The Association for Data-Driven Marketing and Advertising (ADMA) has released AI, Talent & Trust: A New Blueprint for Marketing Leadership, a new report outlining how marketers can lead effectively in an AI-powered environment.
The report highlights both the rapid uptake of AI tools and the capability gap within the industry. ADMA’s survey of more than 1,000 Australian marketers found 75% now use AI weekly, but only 29% have completed formal training.
“The future isn’t coming – it’s already here. AI is no longer a curiosity on the side; it’s already in our workflows, campaigns and customer conversations,” Andrea Martens, CEO of ADMA, said.
“But while AI can generate at scale, it cannot imagine, empathise or judge. That is why this report goes beyond technology – it is about people, creativity and trust. By providing clear frameworks and ethical guardrails, we want to ensure marketers can lead with confidence and unlock the full potential of an AI-powered future.”
Authored by AI experts Lisa Talia Moretti and Daniel Bluzer-Fry, the report includes insights from industry leaders such as futurist Tom Goodwin, Deloitte’s David Phillips, Archie CEO Steve Brennen, and ADMA regulatory advisor Peter Leonard.
The blueprint is part of ADMA’s National Workforce Intelligence Partnership with Reejig, mapping in real time how AI is reshaping marketing roles and skills. It sits alongside ADMA’s Capability Compass, workforce intelligence data, and regulatory initiatives aimed at embedding ethics, transparency and accountability into AI use.
Key takeaways from the report
• AI skills gap: While 75% of marketers use AI weekly, only 29% have formal training, revealing a clear skills imbalance. This gap exposes weaknesses in marketing technology, data management, and automation that could limit marketers’ ability to fully harness AI’s potential. ADMA’s Capability Compass shows foundational skills like consumer behaviour and brand positioning remain strong, but without closing these technical gaps, teams risk falling behind in an AI-driven landscape.
• Augmentation, not automation: Marketers are using AI to support, not replace, their work: from content creation and idea generation to refining brand tone.
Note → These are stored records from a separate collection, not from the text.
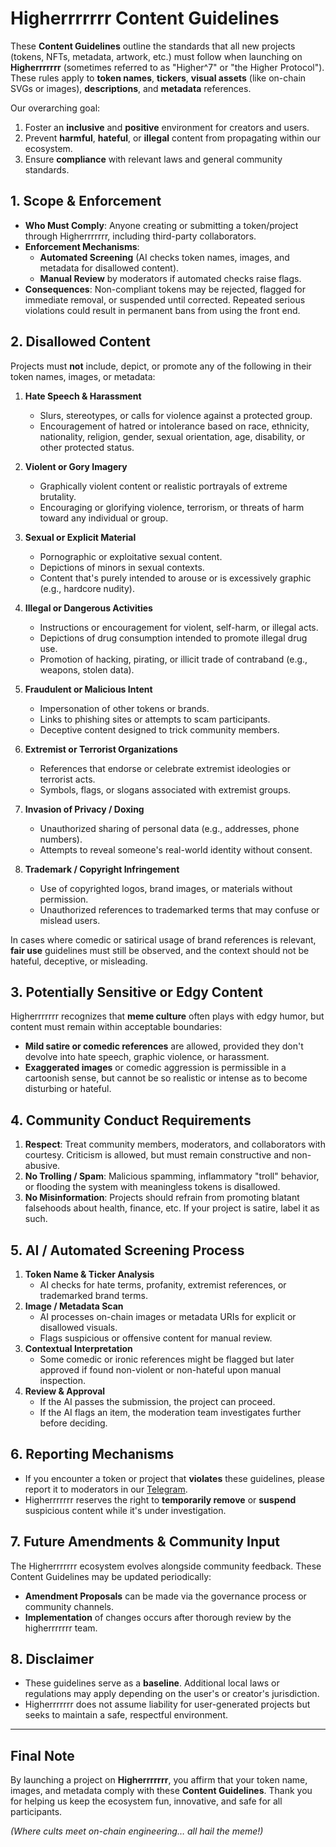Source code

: Higherrrrrrr Content Guidelines
===============================

These **Content Guidelines** outline the standards that all new projects (tokens, NFTs, metadata, artwork, etc.) must follow when launching on **Higherrrrrrr** (sometimes referred to as "Higher^7" or "the Higher Protocol"). These rules apply to **token names**, **tickers**, **visual assets** (like on-chain SVGs or images), **descriptions**, and **metadata** references.

Our overarching goal:

1.  Foster an **inclusive** and **positive** environment for creators and users.
2.  Prevent **harmful**, **hateful**, or **illegal** content from propagating within our ecosystem.
3.  Ensure **compliance** with relevant laws and general community standards.

1\. Scope & Enforcement
-----------------------

-   **Who Must Comply**: Anyone creating or submitting a token/project through Higherrrrrrr, including third-party collaborators.
-   **Enforcement Mechanisms**:
    -   **Automated Screening** (AI checks token names, images, and metadata for disallowed content).
    -   **Manual Review** by moderators if automated checks raise flags.
-   **Consequences**: Non-compliant tokens may be rejected, flagged for immediate removal, or suspended until corrected. Repeated serious violations could result in permanent bans from using the front end.

2\. Disallowed Content
----------------------

Projects must **not** include, depict, or promote any of the following in their token names, images, or metadata:

1.  **Hate Speech & Harassment**

    -   Slurs, stereotypes, or calls for violence against a protected group.
    -   Encouragement of hatred or intolerance based on race, ethnicity, nationality, religion, gender, sexual orientation, age, disability, or other protected status.
2.  **Violent or Gory Imagery**

    -   Graphically violent content or realistic portrayals of extreme brutality.
    -   Encouraging or glorifying violence, terrorism, or threats of harm toward any individual or group.
3.  **Sexual or Explicit Material**

    -   Pornographic or exploitative sexual content.
    -   Depictions of minors in sexual contexts.
    -   Content that's purely intended to arouse or is excessively graphic (e.g., hardcore nudity).
4.  **Illegal or Dangerous Activities**

    -   Instructions or encouragement for violent, self-harm, or illegal acts.
    -   Depictions of drug consumption intended to promote illegal drug use.
    -   Promotion of hacking, pirating, or illicit trade of contraband (e.g., weapons, stolen data).
5.  **Fraudulent or Malicious Intent**

    -   Impersonation of other tokens or brands.
    -   Links to phishing sites or attempts to scam participants.
    -   Deceptive content designed to trick community members.
6.  **Extremist or Terrorist Organizations**

    -   References that endorse or celebrate extremist ideologies or terrorist acts.
    -   Symbols, flags, or slogans associated with extremist groups.
7.  **Invasion of Privacy / Doxing**

    -   Unauthorized sharing of personal data (e.g., addresses, phone numbers).
    -   Attempts to reveal someone's real-world identity without consent.
8.  **Trademark / Copyright Infringement**

    -   Use of copyrighted logos, brand images, or materials without permission.
    -   Unauthorized references to trademarked terms that may confuse or mislead users.

In cases where comedic or satirical usage of brand references is relevant, **fair use** guidelines must still be observed, and the context should not be hateful, deceptive, or misleading.

3\. Potentially Sensitive or Edgy Content
-----------------------------------------

Higherrrrrrr recognizes that **meme culture** often plays with edgy humor, but content must remain within acceptable boundaries:

-   **Mild satire or comedic references** are allowed, provided they don't devolve into hate speech, graphic violence, or harassment.
-   **Exaggerated images** or comedic aggression is permissible in a cartoonish sense, but cannot be so realistic or intense as to become disturbing or hateful.

4\. Community Conduct Requirements
----------------------------------

1.  **Respect**: Treat community members, moderators, and collaborators with courtesy. Criticism is allowed, but must remain constructive and non-abusive.
2.  **No Trolling / Spam**: Malicious spamming, inflammatory "troll" behavior, or flooding the system with meaningless tokens is disallowed.
3.  **No Misinformation**: Projects should refrain from promoting blatant falsehoods about health, finance, etc. If your project is satire, label it as such.

5\. AI / Automated Screening Process
------------------------------------

1.  **Token Name & Ticker Analysis**
    -   AI checks for hate terms, profanity, extremist references, or trademarked brand terms.
2.  **Image / Metadata Scan**
    -   AI processes on-chain images or metadata URIs for explicit or disallowed visuals.
    -   Flags suspicious or offensive content for manual review.
3.  **Contextual Interpretation**
    -   Some comedic or ironic references might be flagged but later approved if found non-violent or non-hateful upon manual inspection.
4.  **Review & Approval**
    -   If the AI passes the submission, the project can proceed.
    -   If the AI flags an item, the moderation team investigates further before deciding.

6\. Reporting Mechanisms
------------------------

-   If you encounter a token or project that **violates** these guidelines, please report it to moderators in our [Telegram](https://t.me/+Y0XJwPzrdUc2OGRh).
-   Higherrrrrrr reserves the right to **temporarily remove** or **suspend** suspicious content while it's under investigation.

7\. Future Amendments & Community Input
---------------------------------------

The Higherrrrrrr ecosystem evolves alongside community feedback. These Content Guidelines may be updated periodically:

-   **Amendment Proposals** can be made via the governance process or community channels.
-   **Implementation** of changes occurs after thorough review by the higherrrrrrr team.

8\. Disclaimer
--------------

-   These guidelines serve as a **baseline**. Additional local laws or regulations may apply depending on the user's or creator's jurisdiction.
-   Higherrrrrrr does not assume liability for user-generated projects but seeks to maintain a safe, respectful environment.

* * * * *

Final Note
----------

By launching a project on **Higherrrrrrr**, you affirm that your token name, images, and metadata comply with these **Content Guidelines**. Thank you for helping us keep the ecosystem fun, innovative, and safe for all participants.

*(Where cults meet on-chain engineering… all hail the meme!)*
More than 70% of respondents are optimistic about AI’s long-term impact on effectiveness, but the oversaturation of AI-generated content, loss of originality and data privacy concerns remain key risks.
• X-shaped people and multidisciplinary teams: The report highlights the need for “X-shaped” professionals who combine breadth across creativity, strategy and data with depth in specialist expertise. These individuals are essential for guiding AI tools effectively and ensuring multidisciplinary teams work seamlessly across silos.
• The importance of experimentation: The organisations that thrive will be those embedding experimentation and continuous learning into their culture. The report outlines practical steps such as creating safe “sandboxes” to test tools, building “AI champions” within teams and encouraging peer-to-peer learning to drive responsible adoption.
• Responsible AI as a brand imperative: Trust is the business model; and responsibility must be built in, not bolted on. Yet only 36% of Australians say they trust AI, highlighting the fragile foundation on which adoption currently sits. The report calls on marketers to lead the way, embedding Fairness, Accountability, Transparency and Ethics (FATE) into AI workflows to protect consumer confidence and position responsible AI as the basis for loyalty and long-term growth.